A well-known tourist destination, Mauritius (map) is located about 1,200 miles (2,000 kilometers) off the coast of Africa, east of Madagascar. Scientists think the tiny island formed some nine million years ago from cooling lava spewed by undersea volcanoes.

But recently, researchers have found sand grains on Mauritius that contain fragments of the mineral zircon that are far older than the island, between 660 million and about 2 billion years old.

In a new study, detailed in the current issue of the journal Nature Geoscience, scientists concluded that the older minerals once belonged to a now vanished landmass, tiny bits of which were dragged up to the surface during the formation of Mauritius.

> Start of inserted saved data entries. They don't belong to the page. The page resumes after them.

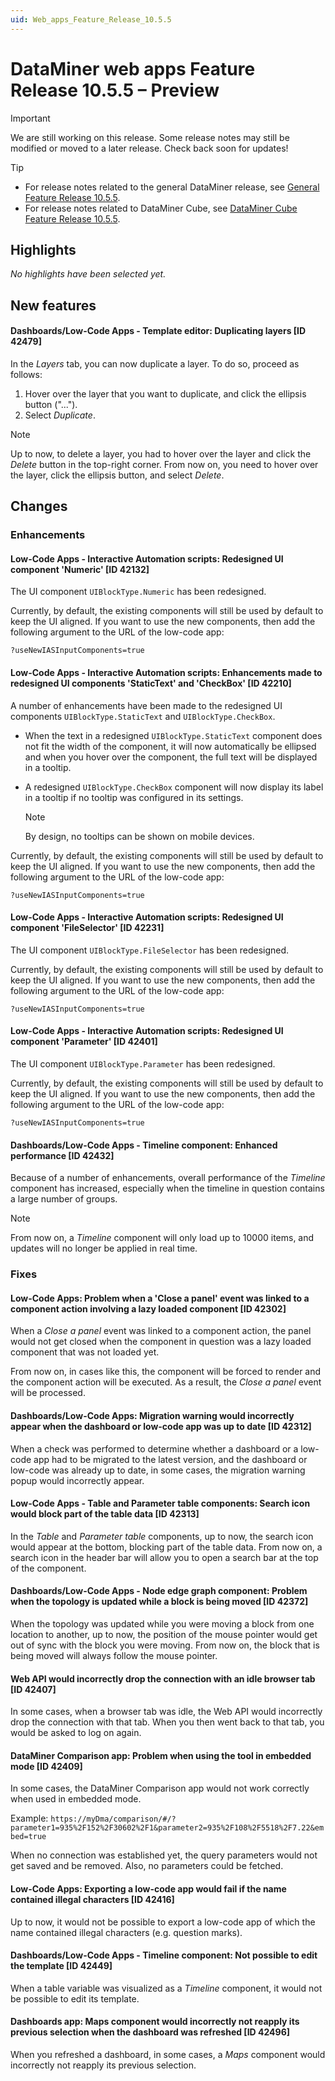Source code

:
 ```yaml
---
uid: Web_apps_Feature_Release_10.5.5
---
```


# DataMiner web apps Feature Release 10.5.5 – Preview

> [!IMPORTANT]
> We are still working on this release. Some release notes may still be modified or moved to a later release. Check back soon for updates!

> [!TIP]
>
> - For release notes related to the general DataMiner release, see [General Feature Release 10.5.5](xref:General_Feature_Release_10.5.5).
> - For release notes related to DataMiner Cube, see [DataMiner Cube Feature Release 10.5.5](xref:Cube_Feature_Release_10.5.5).

## Highlights

*No highlights have been selected yet.*

## New features

#### Dashboards/Low-Code Apps - Template editor: Duplicating layers [ID 42479]

<!-- MR 10.4.0 [CU14] / 10.5.0 [CU2] - FR 10.5.5 -->

In the *Layers* tab, you can now duplicate a layer. To do so, proceed as follows:

1. Hover over the layer that you want to duplicate, and click the ellipsis button ("...").
1. Select *Duplicate*.

> [!NOTE]
> Up to now, to delete a layer, you had to hover over the layer and click the *Delete* button in the top-right corner. From now on, you need to hover over the layer, click the ellipsis button, and select *Delete*.

## Changes

### Enhancements

#### Low-Code Apps - Interactive Automation scripts: Redesigned UI component 'Numeric' [ID 42132]

<!-- MR 10.4.0 [CU14] / 10.5.0 [CU2] - FR 10.5.5 -->

The UI component `UIBlockType.Numeric` has been redesigned.

Currently, by default, the existing components will still be used by default to keep the UI aligned. If you want to use the new components, then add the following argument to the URL of the low-code app:

`?useNewIASInputComponents=true`

#### Low-Code Apps - Interactive Automation scripts: Enhancements made to redesigned UI components 'StaticText' and 'CheckBox' [ID 42210]

<!-- MR 10.4.0 [CU14] / 10.5.0 [CU2] - FR 10.5.5 -->

A number of enhancements have been made to the redesigned UI components `UIBlockType.StaticText` and `UIBlockType.CheckBox`.

- When the text in a redesigned `UIBlockType.StaticText` component does not fit the width of the component, it will now automatically be ellipsed and when you hover over the component, the full text will be displayed in a tooltip.

- A redesigned `UIBlockType.CheckBox` component will now display its label in a tooltip if no tooltip was configured in its settings.

  > [!NOTE]
  > By design, no tooltips can be shown on mobile devices.

Currently, by default, the existing components will still be used by default to keep the UI aligned. If you want to use the new components, then add the following argument to the URL of the low-code app:

`?useNewIASInputComponents=true`

#### Low-Code Apps - Interactive Automation scripts: Redesigned UI component 'FileSelector' [ID 42231]

<!-- MR 10.4.0 [CU14] / 10.5.0 [CU2] - FR 10.5.5 -->

The UI component `UIBlockType.FileSelector` has been redesigned.

Currently, by default, the existing components will still be used by default to keep the UI aligned. If you want to use the new components, then add the following argument to the URL of the low-code app:

`?useNewIASInputComponents=true`

#### Low-Code Apps - Interactive Automation scripts: Redesigned UI component 'Parameter' [ID 42401]

<!-- MR 10.4.0 [CU14] / 10.5.0 [CU2] - FR 10.5.5 -->

The UI component `UIBlockType.Parameter` has been redesigned.

Currently, by default, the existing components will still be used by default to keep the UI aligned. If you want to use the new components, then add the following argument to the URL of the low-code app:

`?useNewIASInputComponents=true`

#### Dashboards/Low-Code Apps - Timeline component: Enhanced performance [ID 42432]

<!-- MR 10.4.0 [CU14] / 10.5.0 [CU2] - FR 10.5.5 -->

Because of a number of enhancements, overall performance of the *Timeline* component has increased, especially when the timeline in question contains a large number of groups.

> [!NOTE]
> From now on, a *Timeline* component will only load up to 10000 items, and updates will no longer be applied in real time.

### Fixes

#### Low-Code Apps: Problem when a 'Close a panel' event was linked to a component action involving a lazy loaded component [ID 42302]

<!-- MR 10.4.0 [CU14] / 10.5.0 [CU2] - FR 10.5.5 -->

When a *Close a panel* event was linked to a component action, the panel would not get closed when the component in question was a lazy loaded component that was not loaded yet.

From now on, in cases like this, the component will be forced to render and the component action will be executed. As a result, the *Close a panel* event will be processed.

#### Dashboards/Low-Code Apps: Migration warning would incorrectly appear when the dashboard or low-code app was up to date [ID 42312]

<!-- MR 10.4.0 [CU14] / 10.5.0 [CU2] - FR 10.5.5 -->

When a check was performed to determine whether a dashboard or a low-code app had to be migrated to the latest version, and the dashboard or low-code was already up to date, in some cases, the migration warning popup would incorrectly appear.

#### Low-Code Apps - Table and Parameter table components: Search icon would block part of the table data [ID 42313]

<!-- MR 10.4.0 [CU14] / 10.5.0 [CU2] - FR 10.5.5 -->

In the *Table* and *Parameter table* components, up to now, the search icon would appear at the bottom, blocking part of the table data. From now on, a search icon in the header bar will allow you to open a search bar at the top of the component.

#### Dashboards/Low-Code Apps - Node edge graph component: Problem when the topology is updated while a block is being moved [ID 42372]

<!-- MR 10.4.0 [CU14] / 10.5.0 [CU2] - FR 10.5.5 -->

When the topology was updated while you were moving a block from one location to another, up to now, the position of the mouse pointer would get out of sync with the block you were moving. From now on, the block that is being moved will always follow the mouse pointer.

#### Web API would incorrectly drop the connection with an idle browser tab [ID 42407]

<!-- MR 10.4.0 [CU14] / 10.5.0 [CU2] - FR 10.5.5 -->

In some cases, when a browser tab was idle, the Web API would incorrectly drop the connection with that tab. When you then went back to that tab, you would be asked to log on again.

#### DataMiner Comparison app: Problem when using the tool in embedded mode [ID 42409]

<!-- MR 10.4.0 [CU14] / 10.5.0 [CU2] - FR 10.5.5 -->

In some cases, the DataMiner Comparison app would not work correctly when used in embedded mode.

Example: `https://myDma/comparison/#/?parameter1=935%2F152%2F30602%2F1&parameter2=935%2F108%2F5518%2F7.22&embed=true`

When no connection was established yet, the query parameters would not get saved and be removed. Also, no parameters could be fetched.

#### Low-Code Apps: Exporting a low-code app would fail if the name contained illegal characters [ID 42416]

<!-- MR 10.4.0 [CU14] / 10.5.0 [CU2] - FR 10.5.5 -->

Up to now, it would not be possible to export a low-code app of which the name contained illegal characters (e.g. question marks).

#### Dashboards/Low-Code Apps - Timeline component: Not possible to edit the template [ID 42449]

<!-- MR 10.4.0 [CU14] / 10.5.0 [CU2] - FR 10.5.5 -->

When a table variable was visualized as a *Timeline* component, it would not be possible to edit its template.

#### Dashboards app: Maps component would incorrectly not reapply its previous selection when the dashboard was refreshed [ID 42496]

<!-- MR 10.4.0 [CU14] / 10.5.0 [CU2] - FR 10.5.5 -->

When you refreshed a dashboard, in some cases, a *Maps* component would incorrectly not reapply its previous selection.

“When lavas moved through continental material on the way towards the surface, they picked up a few rocks containing zircon,” study co-author Bjørn Jamtveit, a geologist at the University of Oslo in Norway, explained in an email.

Most of these rocks probably disintegrated and melted due to the high temperatures of the lavas, but some grains of zircons survived and were frozen into the lavas [during the eruption] and rolled down to form rocks on the Mauritian surface.”

Jamtveit and his colleagues estimate that the lost microcontinent, which they have dubbed Mauritia, was about a quarter of the size of Madagascar.

Furthermore, based on a recalculation of how the ancient continents drifted apart, the scientists concluded that Mauritia was once a tiny part of a much larger “supercontinent” that included India and Madagascar, called Rodinia.

The three landmasses “were tucked together in one big continent prior to the formation of the Indian Ocean,” Jamtveit said.

But like a prehistoric Atlantis, Mauritia was eventually drowned beneath the waves when India broke apart from Madagascar about 85 million years ago.

Scientists have long suspected that volcanic islands might contain evidence of lost continents, and Jamtveit and his team decided to test this hypothesis during a layover in Mauritius as part of a longer research trip in 1999.
The stop in tropical Mauritius “was a very tempting thing to do for a Norwegian in the cold month of January,” Jamtveit said.

Mauritius was a good test site because it was a relatively young island and, being formed from ocean lava, would not naturally contain zircon, a tough mineral that doesn’t weather easily.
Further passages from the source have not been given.